### What to work on
Transcribe the tail of the listing: start at the line containing "Nederlands & NL" and stop after the last line, keeping every character as is and adding nothing.

Dataset entries Start Marker

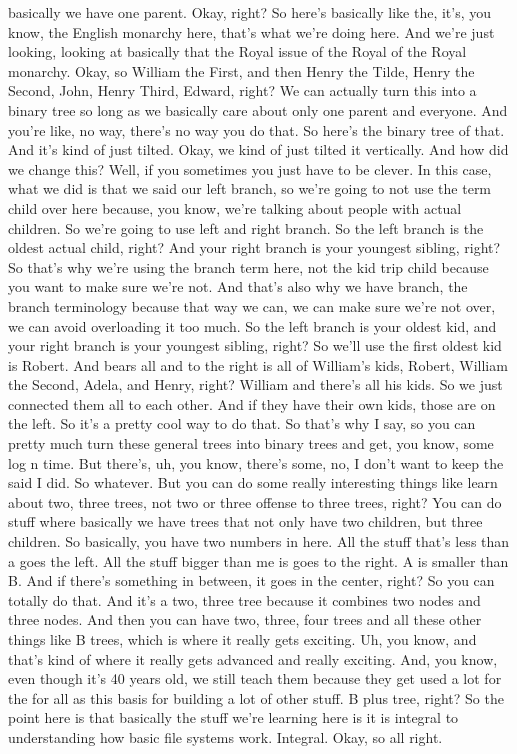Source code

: basically we have one parent. Okay, right? So here's basically like the, it's, you know, the English monarchy here, that's what we're doing here. And we're just looking, looking at basically that the Royal issue of the Royal of the Royal monarchy. Okay, so William the First, and then Henry the Tilde, Henry the Second, John, Henry Third, Edward, right? We can actually turn this into a binary tree so long as we basically care about only one parent and everyone. And you're like, no way, there's no way you do that. So here's the binary tree of that. And it's kind of just tilted. Okay, we kind of just tilted it vertically. And how did we change this? Well, if you sometimes you just have to be clever. In this case, what we did is that we said our left branch, so we're going to not use the term child over here because, you know, we're talking about people with actual children. So we're going to use left and right branch. So the left branch is the oldest actual child, right? And your right branch is your youngest sibling, right? So that's why we're using the branch term here, not the kid trip child because you want to make sure we're not. And that's also why we have branch, the branch terminology because that way we can, we can make sure we're not over, we can avoid overloading it too much. So the left branch is your oldest kid, and your right branch is your youngest sibling, right? So we'll use the first oldest kid is Robert. And bears all and to the right is all of William's kids, Robert, William the Second, Adela, and Henry, right? William and there's all his kids. So we just connected them all to each other. And if they have their own kids, those are on the left. So it's a pretty cool way to do that. So that's why I say, so you can pretty much turn these general trees into binary trees and get, you know, some log n time. But there's, uh, you know, there's some, no, I don't want to keep the said I did. So whatever. But you can do some really interesting things like learn about two, three trees, not two or three offense to three trees, right? You can do stuff where basically we have trees that not only have two children, but three children. So basically, you have two numbers in here. All the stuff that's less than a goes the left. All the stuff bigger than me is goes to the right. A is smaller than B. And if there's something in between, it goes in the center, right? So you can totally do that. And it's a two, three tree because it combines two nodes and three nodes. And then you can have two, three, four trees and all these other things like B trees, which is where it really gets exciting. Uh, you know, and that's kind of where it really gets advanced and really exciting. And, you know, even though it's 40 years old, we still teach them because they get used a lot for the for all as this basis for building a lot of other stuff. B plus tree, right? So the point here is that basically the stuff we're learning here is it is integral to understanding how basic file systems work. Integral. Okay, so all right.

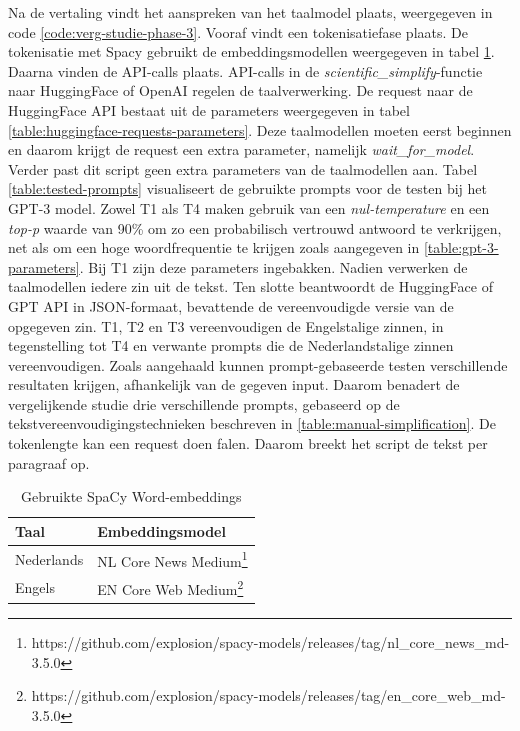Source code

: Na de vertaling vindt het aanspreken van het taalmodel plaats, weergegeven in code \ref{code:verg-studie-phase-3}. Vooraf vindt een tokenisatiefase plaats. De tokenisatie met Spacy gebruikt de embeddingsmodellen weergegeven in tabel \ref{table:wordembeddings-spacy}. Daarna vinden de API-calls plaats. API-calls in de \textit{scientific\_simplify}-functie naar HuggingFace of OpenAI regelen de taalverwerking. De request naar de HuggingFace API bestaat uit de parameters weergegeven in tabel \ref{table:huggingface-requests-parameters}. Deze taalmodellen moeten eerst beginnen en daarom krijgt de request een extra parameter, namelijk \textit{wait\_for\_model}. Verder past dit script geen extra parameters van de taalmodellen aan. Tabel \ref{table:tested-prompts} visualiseert de gebruikte prompts voor de testen bij het GPT-3 model. Zowel T1 als T4 maken gebruik van een \textit{nul-temperature} en een \textit{top-p} waarde van 90\% om zo een probabilisch vertrouwd antwoord te verkrijgen, net als om een hoge woordfrequentie te krijgen zoals aangegeven in \ref{table:gpt-3-parameters}. Bij T1 zijn deze parameters ingebakken. Nadien verwerken de taalmodellen iedere zin uit de tekst. Ten slotte beantwoordt de HuggingFace of GPT API in JSON-formaat, bevattende de vereenvoudigde versie van de opgegeven zin. T1, T2 en T3 vereenvoudigen de Engelstalige zinnen, in tegenstelling tot T4 en verwante prompts die de Nederlandstalige zinnen vereenvoudigen. Zoals aangehaald kunnen prompt-gebaseerde testen verschillende resultaten krijgen, afhankelijk van de gegeven input. Daarom benadert de vergelijkende studie drie verschillende prompts, gebaseerd op de tekstvereenvoudigingstechnieken beschreven in \ref{table:manual-simplification}. De tokenlengte kan een request doen falen. Daarom breekt het script de tekst per paragraaf op. 


\begin{center}
	\begin{table}[H]
		\begin{tabular}{ | m{4cm} | m{12cm} | } 
			\hline
			\textbf{Taal} & \textbf{Embeddingsmodel} \\
			\hline
			Nederlands & NL Core News Medium\footnote{https://github.com/explosion/spacy-models/releases/tag/nl\_core\_news\_md-3.5.0} \\ 
			\hline
			Engels & EN Core Web Medium\footnote{https://github.com/explosion/spacy-models/releases/tag/en\_core\_web\_md-3.5.0} \\
			\hline
		\end{tabular}
		\caption{Gebruikte SpaCy Word-embeddings}
		\label{table:wordembeddings-spacy}
	\end{table}
\end{center}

Dataset entries End Marker

### Task response
			Nederlands & NL Core News Medium\footnote{https://github.com/explosion/spacy-models/releases/tag/nl\_core\_news\_md-3.5.0} \\ 
			\hline
			Engels & EN Core Web Medium\footnote{https://github.com/explosion/spacy-models/releases/tag/en\_core\_web\_md-3.5.0} \\
			\hline
		\end{tabular}
		\caption{Gebruikte SpaCy Word-embeddings}
		\label{table:wordembeddings-spacy}
	\end{table}
\end{center}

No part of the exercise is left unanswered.